My little Chinese conversation group, presently consisting of Nancy (her Chinese name Jingnan Xue -- our young teacher), Erika, me, Lee and Victor, met at Lee's house yesterday evening to learn how to talk about our favourite pastimes in Chinese. Afterwards, we took a look at Lee's exotic plants in his garden, the beauty of which also helped to put the world in perspective. Gardening is yuan yi in Chinese (i.e. garden art). We learned that the Chinese / Japanese art we call bonsai is actually pénzai in Mandarin (simply, pot plant) and that they also have the word pénjing (pot landscape). Huapen is a flower pot. If you want to say, "I like growing vegetables in pots, too!" you'd say, wo ye xihuan zai hua pen li zhong cai. I also like in flower pot inside grow vegetable. Xihuan (their word for the verb to like) literally signifies happy pleasure.
I have just re-read Mark Frutkin's poetic novel A Message For The Emperor –– which has a similarly soothing effect on me. Mark lives in Ottawa, but has surely visited Hangzhou (as we did in 2011) in order to write this book so evocatively. Most of his research, though, must have consisted in a personal and thorough immersion in Buddhism, because his writing seems so true to the spirit of his subject. He describes the journey of a fictional landscape artist with a contemplative soul, whose destiny is to become a Buddhist monk (that is what I read into the conclusion of the book) and it seems to me that, as the narrator, he thinks monk-like thoughts himself. The story is set in Song Dynasty (12th century) southern China; it describes scenery that is of course still there, if not quite so remote and untouched, these days. It's a Rahmenerzählung, as the Germans would call it, constructed within the framework of an art museum's curator studying ancient Chinese scroll paintings by the artist, Li Wen, and imagining what inspired them. Wen is the hero of the novel. He is ordered to undertake a year's journey on foot to the Emperor's court at Lin'an (nowadays Hangzhou) to deliver a message and to present four landscapes that he has painted himself, in ink, depicting the four seasons. Here is the passage that describes how he starts to work on his Autumn scene:
As he prepared [to paint], he heard birds calling in the distance, and noticed the patterns of their cries. He felt a gentle movement of the breeze pass through the spruce forest, curl around a stone promontory and drift lazily past him. He smelled the evergreen resin that perfumed the air. Rolling out the blank paper sheet, he placed eight small stones to hold it down.It's good to have access to such beneficial things as this book.
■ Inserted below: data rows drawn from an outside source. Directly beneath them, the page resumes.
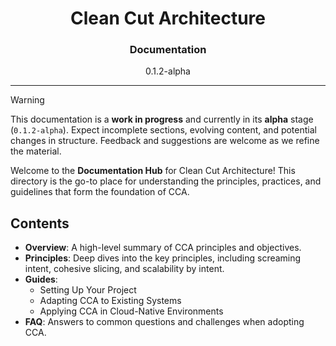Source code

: <h1 align="center">Clean Cut Architecture</h1>
<h3 align="center">Documentation</h3>
<p align="center">0.1.2-alpha</p>

---

> [!WARNING]
> This documentation is a **work in progress** and currently in its **alpha** stage (`0.1.2-alpha`). Expect incomplete sections, evolving content, and potential changes in structure. Feedback and suggestions are welcome as we refine the material.

Welcome to the **Documentation Hub** for Clean Cut Architecture! This directory is the go-to place for understanding the principles, practices, and guidelines that form the foundation of CCA.

## Contents

- **Overview**: A high-level summary of CCA principles and objectives.
- **Principles**: Deep dives into the key principles, including screaming intent, cohesive slicing, and scalability by intent.
- **Guides**:
  - Setting Up Your Project
  - Adapting CCA to Existing Systems
  - Applying CCA in Cloud-Native Environments
- **FAQ**: Answers to common questions and challenges when adopting CCA.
As Wen reached out for the brush of silk strands, everything around him slowed further. The silences between bird cries grew vast, the breeze seemed to hold for a moment, the world spacious and still. Light and shadow spattered the trunks of the oaks and maples, drifting along the boles with each subtle murmur of breeze. [...]
Picking up the brush -- its weight almost imperceptible -- he raised it to the heavens, horizontal above his gaze. He then bowed to the heavens as well as the blank page as he held the brush over it. He paused, drinking in the radiance and freshness of the blank sheet. It would never be so perfect again. It saddened him that he felt this need to sully its purity.
He paused, the brush hovering over the page. He waited until the empty space within him gave birth to mountains.